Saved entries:
------------------------------

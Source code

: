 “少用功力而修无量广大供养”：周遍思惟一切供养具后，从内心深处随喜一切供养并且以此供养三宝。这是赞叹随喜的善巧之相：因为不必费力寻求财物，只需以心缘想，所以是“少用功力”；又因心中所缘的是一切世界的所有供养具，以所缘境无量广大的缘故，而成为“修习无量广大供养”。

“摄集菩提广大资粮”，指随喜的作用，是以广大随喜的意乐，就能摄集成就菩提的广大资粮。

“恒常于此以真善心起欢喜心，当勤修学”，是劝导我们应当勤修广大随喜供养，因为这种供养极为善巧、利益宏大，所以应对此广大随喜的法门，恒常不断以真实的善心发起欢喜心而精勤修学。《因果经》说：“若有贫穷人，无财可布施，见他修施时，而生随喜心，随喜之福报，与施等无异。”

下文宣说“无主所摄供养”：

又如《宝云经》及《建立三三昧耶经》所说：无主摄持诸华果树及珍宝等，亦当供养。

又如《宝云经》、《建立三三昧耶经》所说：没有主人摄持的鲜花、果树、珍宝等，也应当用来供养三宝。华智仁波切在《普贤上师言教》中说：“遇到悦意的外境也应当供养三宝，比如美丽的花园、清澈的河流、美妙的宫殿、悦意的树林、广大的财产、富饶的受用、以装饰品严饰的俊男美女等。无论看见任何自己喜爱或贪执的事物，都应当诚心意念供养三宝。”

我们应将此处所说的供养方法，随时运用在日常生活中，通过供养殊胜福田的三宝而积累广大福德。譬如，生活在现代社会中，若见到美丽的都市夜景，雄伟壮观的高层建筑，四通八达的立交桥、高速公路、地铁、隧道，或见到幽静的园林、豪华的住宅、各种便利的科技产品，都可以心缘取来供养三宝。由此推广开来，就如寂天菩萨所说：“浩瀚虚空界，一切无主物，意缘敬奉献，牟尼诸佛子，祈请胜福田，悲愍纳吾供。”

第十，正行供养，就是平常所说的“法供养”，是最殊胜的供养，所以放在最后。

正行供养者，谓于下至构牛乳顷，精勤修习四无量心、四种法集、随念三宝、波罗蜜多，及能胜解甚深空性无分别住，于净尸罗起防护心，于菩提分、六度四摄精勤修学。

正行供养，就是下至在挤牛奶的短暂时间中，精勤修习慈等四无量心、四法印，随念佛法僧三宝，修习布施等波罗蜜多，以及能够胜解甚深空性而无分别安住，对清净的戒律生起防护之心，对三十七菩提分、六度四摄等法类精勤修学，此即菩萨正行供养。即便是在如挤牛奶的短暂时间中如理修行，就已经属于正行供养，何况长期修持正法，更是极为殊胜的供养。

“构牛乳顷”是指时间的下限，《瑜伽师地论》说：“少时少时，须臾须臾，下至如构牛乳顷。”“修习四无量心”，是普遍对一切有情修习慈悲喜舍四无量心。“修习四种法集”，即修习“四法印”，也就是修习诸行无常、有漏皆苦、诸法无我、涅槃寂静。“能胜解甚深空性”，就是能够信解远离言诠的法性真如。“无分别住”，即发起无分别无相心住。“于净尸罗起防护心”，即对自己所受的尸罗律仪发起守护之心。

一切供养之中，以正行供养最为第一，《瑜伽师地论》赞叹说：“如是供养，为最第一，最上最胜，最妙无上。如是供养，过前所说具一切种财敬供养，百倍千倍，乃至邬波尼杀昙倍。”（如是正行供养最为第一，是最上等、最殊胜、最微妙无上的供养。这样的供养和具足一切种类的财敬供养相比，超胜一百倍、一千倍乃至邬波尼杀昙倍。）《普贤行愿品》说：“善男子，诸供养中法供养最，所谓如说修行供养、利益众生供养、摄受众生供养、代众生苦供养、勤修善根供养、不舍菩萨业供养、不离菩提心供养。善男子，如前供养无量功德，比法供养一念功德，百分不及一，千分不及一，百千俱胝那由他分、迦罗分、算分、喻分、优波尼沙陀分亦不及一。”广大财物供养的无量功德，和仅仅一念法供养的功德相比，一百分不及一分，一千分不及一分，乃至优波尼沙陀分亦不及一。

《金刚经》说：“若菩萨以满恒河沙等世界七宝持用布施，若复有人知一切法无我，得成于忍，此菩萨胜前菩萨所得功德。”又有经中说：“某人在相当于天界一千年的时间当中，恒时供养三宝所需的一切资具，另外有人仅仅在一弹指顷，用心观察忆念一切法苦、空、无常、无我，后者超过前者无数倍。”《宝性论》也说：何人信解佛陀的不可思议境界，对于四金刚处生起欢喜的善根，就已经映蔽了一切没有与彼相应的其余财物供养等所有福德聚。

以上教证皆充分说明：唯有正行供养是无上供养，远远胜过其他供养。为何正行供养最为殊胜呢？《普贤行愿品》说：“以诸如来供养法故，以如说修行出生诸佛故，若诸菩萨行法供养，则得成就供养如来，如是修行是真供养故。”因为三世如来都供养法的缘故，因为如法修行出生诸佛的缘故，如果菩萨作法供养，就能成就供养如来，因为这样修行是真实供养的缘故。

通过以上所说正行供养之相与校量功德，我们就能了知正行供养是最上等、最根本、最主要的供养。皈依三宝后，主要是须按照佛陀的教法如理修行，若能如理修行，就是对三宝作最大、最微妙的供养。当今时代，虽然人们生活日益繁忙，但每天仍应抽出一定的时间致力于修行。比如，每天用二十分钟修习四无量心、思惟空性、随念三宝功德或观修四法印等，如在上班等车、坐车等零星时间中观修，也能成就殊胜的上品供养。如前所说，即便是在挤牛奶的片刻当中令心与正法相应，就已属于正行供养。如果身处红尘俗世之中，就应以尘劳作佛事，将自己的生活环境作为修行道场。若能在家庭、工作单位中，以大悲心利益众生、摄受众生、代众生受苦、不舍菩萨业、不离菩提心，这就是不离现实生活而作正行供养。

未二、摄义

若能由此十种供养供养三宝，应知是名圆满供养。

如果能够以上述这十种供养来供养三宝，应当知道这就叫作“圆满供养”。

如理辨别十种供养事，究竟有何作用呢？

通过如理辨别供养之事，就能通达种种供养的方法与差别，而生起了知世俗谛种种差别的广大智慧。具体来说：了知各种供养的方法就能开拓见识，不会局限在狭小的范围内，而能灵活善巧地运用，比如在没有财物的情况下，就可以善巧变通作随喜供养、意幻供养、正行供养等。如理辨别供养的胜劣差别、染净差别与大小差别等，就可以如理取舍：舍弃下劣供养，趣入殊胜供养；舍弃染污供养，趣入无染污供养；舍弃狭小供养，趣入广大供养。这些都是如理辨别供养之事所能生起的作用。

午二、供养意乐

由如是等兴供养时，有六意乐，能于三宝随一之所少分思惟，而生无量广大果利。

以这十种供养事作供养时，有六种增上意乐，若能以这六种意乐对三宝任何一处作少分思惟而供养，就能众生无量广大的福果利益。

------------------------------

- [What you have to do]: Set down, exactly as they appear above, all lines from the one that has "正行供养者，谓于下至构牛乳顷" down to the one that has "以上教证皆充分说明：唯有正行", including those two and no others.

- [Result]:
正行供养者，谓于下至构牛乳顷，精勤修习四无量心、四种法集、随念三宝、波罗蜜多，及能胜解甚深空性无分别住，于净尸罗起防护心，于菩提分、六度四摄精勤修学。

正行供养，就是下至在挤牛奶的短暂时间中，精勤修习慈等四无量心、四法印，随念佛法僧三宝，修习布施等波罗蜜多，以及能够胜解甚深空性而无分别安住，对清净的戒律生起防护之心，对三十七菩提分、六度四摄等法类精勤修学，此即菩萨正行供养。即便是在如挤牛奶的短暂时间中如理修行，就已经属于正行供养，何况长期修持正法，更是极为殊胜的供养。

“构牛乳顷”是指时间的下限，《瑜伽师地论》说：“少时少时，须臾须臾，下至如构牛乳顷。”“修习四无量心”，是普遍对一切有情修习慈悲喜舍四无量心。“修习四种法集”，即修习“四法印”，也就是修习诸行无常、有漏皆苦、诸法无我、涅槃寂静。“能胜解甚深空性”，就是能够信解远离言诠的法性真如。“无分别住”，即发起无分别无相心住。“于净尸罗起防护心”，即对自己所受的尸罗律仪发起守护之心。

一切供养之中，以正行供养最为第一，《瑜伽师地论》赞叹说：“如是供养，为最第一，最上最胜，最妙无上。如是供养，过前所说具一切种财敬供养，百倍千倍，乃至邬波尼杀昙倍。”（如是正行供养最为第一，是最上等、最殊胜、最微妙无上的供养。这样的供养和具足一切种类的财敬供养相比，超胜一百倍、一千倍乃至邬波尼杀昙倍。）《普贤行愿品》说：“善男子，诸供养中法供养最，所谓如说修行供养、利益众生供养、摄受众生供养、代众生苦供养、勤修善根供养、不舍菩萨业供养、不离菩提心供养。善男子，如前供养无量功德，比法供养一念功德，百分不及一，千分不及一，百千俱胝那由他分、迦罗分、算分、喻分、优波尼沙陀分亦不及一。”广大财物供养的无量功德，和仅仅一念法供养的功德相比，一百分不及一分，一千分不及一分，乃至优波尼沙陀分亦不及一。

《金刚经》说：“若菩萨以满恒河沙等世界七宝持用布施，若复有人知一切法无我，得成于忍，此菩萨胜前菩萨所得功德。”又有经中说：“某人在相当于天界一千年的时间当中，恒时供养三宝所需的一切资具，另外有人仅仅在一弹指顷，用心观察忆念一切法苦、空、无常、无我，后者超过前者无数倍。”《宝性论》也说：何人信解佛陀的不可思议境界，对于四金刚处生起欢喜的善根，就已经映蔽了一切没有与彼相应的其余财物供养等所有福德聚。

以上教证皆充分说明：唯有正行供养是无上供养，远远胜过其他供养。为何正行供养最为殊胜呢？《普贤行愿品》说：“以诸如来供养法故，以如说修行出生诸佛故，若诸菩萨行法供养，则得成就供养如来，如是修行是真供养故。”因为三世如来都供养法的缘故，因为如法修行出生诸佛的缘故，如果菩萨作法供养，就能成就供养如来，因为这样修行是真实供养的缘故。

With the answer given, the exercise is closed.